(Saved data entries)
★ ★ ★ ★ ★

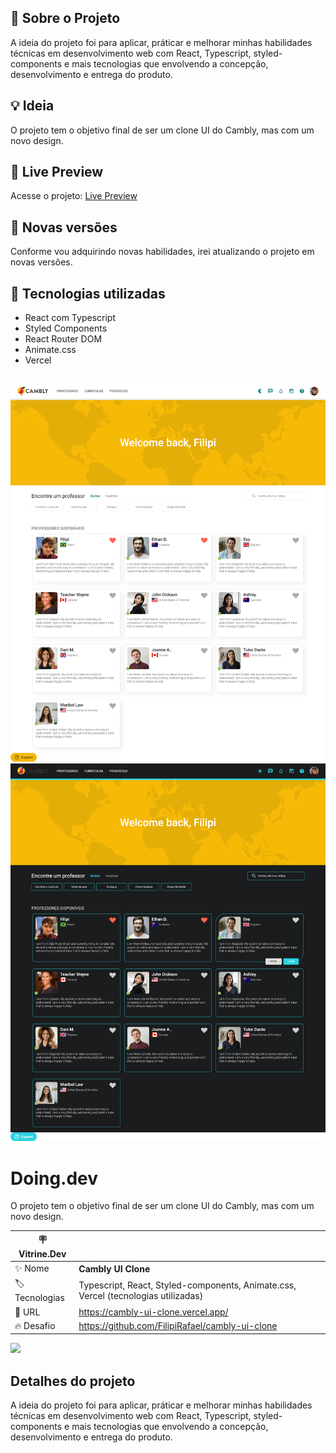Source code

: ## 🚀 Sobre o Projeto
A ideia do projeto foi para aplicar, práticar e melhorar minhas habilidades técnicas em desenvolvimento web com React, Typescript, styled-components e mais tecnologias que envolvendo a concepção, desenvolvimento e entrega do produto.

## 💡 Ideia
O projeto tem o objetivo final de ser um clone UI do Cambly, mas com um novo design.

## 🚀 Live Preview
Acesse o projeto: [Live Preview](https://cambly-ui-clone.vercel.app/)

## 🚀 Novas versões
Conforme vou adquirindo novas habilidades, irei atualizando o projeto em novas versões. 

## 🚀 Tecnologias utilizadas
- React com Typescript
- Styled Components
- React Router DOM
- Animate.css
- Vercel

##
<img src="./public/images/light-screenshot.png" alt="App Screenshot">
<img src="./public/images/dark-screenshot.png" alt="App Screenshot">

# Doing.dev

O projeto tem o objetivo final de ser um clone UI do Cambly, mas com um novo design.

| :placard: Vitrine.Dev |     |
| -------------  | --- |
| :sparkles: Nome        | **Cambly UI Clone**
| :label: Tecnologias | Typescript, React, Styled-components, Animate.css, Vercel (tecnologias utilizadas)
| :rocket: URL         | https://cambly-ui-clone.vercel.app/
| :fire: Desafio     | https://github.com/FilipiRafael/cambly-ui-clone

<!-- Inserir imagem com a #vitrinedev ao final do link -->
![](https://raw.githubusercontent.com/FilipiRafael/cambly-ui-clone/blob/main/public/images/light-screenshot.png#vitrinedev)

## Detalhes do projeto

A ideia do projeto foi para aplicar, práticar e melhorar minhas habilidades técnicas em desenvolvimento web com React, Typescript, styled-components e mais tecnologias que envolvendo a concepção, desenvolvimento e entrega do produto.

★ ★ ★ ★ ★

WHAT IS REQUIRED: Apart from the pictures, return every entry above exactly as given.

REPLY:
Source code

: ## 🚀 Sobre o Projeto
A ideia do projeto foi para aplicar, práticar e melhorar minhas habilidades técnicas em desenvolvimento web com React, Typescript, styled-components e mais tecnologias que envolvendo a concepção, desenvolvimento e entrega do produto.

## 💡 Ideia
O projeto tem o objetivo final de ser um clone UI do Cambly, mas com um novo design.

## 🚀 Live Preview
Acesse o projeto: [Live Preview](https://cambly-ui-clone.vercel.app/)

## 🚀 Novas versões
Conforme vou adquirindo novas habilidades, irei atualizando o projeto em novas versões. 

## 🚀 Tecnologias utilizadas
- React com Typescript
- Styled Components
- React Router DOM
- Animate.css
- Vercel

##
<img src="./public/images/light-screenshot.png" alt="App Screenshot">
<img src="./public/images/dark-screenshot.png" alt="App Screenshot">

# Doing.dev

O projeto tem o objetivo final de ser um clone UI do Cambly, mas com um novo design.

| :placard: Vitrine.Dev |     |
| -------------  | --- |
| :sparkles: Nome        | **Cambly UI Clone**
| :label: Tecnologias | Typescript, React, Styled-components, Animate.css, Vercel (tecnologias utilizadas)
| :rocket: URL         | https://cambly-ui-clone.vercel.app/
| :fire: Desafio     | https://github.com/FilipiRafael/cambly-ui-clone

<!-- Inserir imagem com a #vitrinedev ao final do link -->
![](https://raw.githubusercontent.com/FilipiRafael/cambly-ui-clone/blob/main/public/images/light-screenshot.png#vitrinedev)

## Detalhes do projeto

A ideia do projeto foi para aplicar, práticar e melhorar minhas habilidades técnicas em desenvolvimento web com React, Typescript, styled-components e mais tecnologias que envolvendo a concepção, desenvolvimento e entrega do produto.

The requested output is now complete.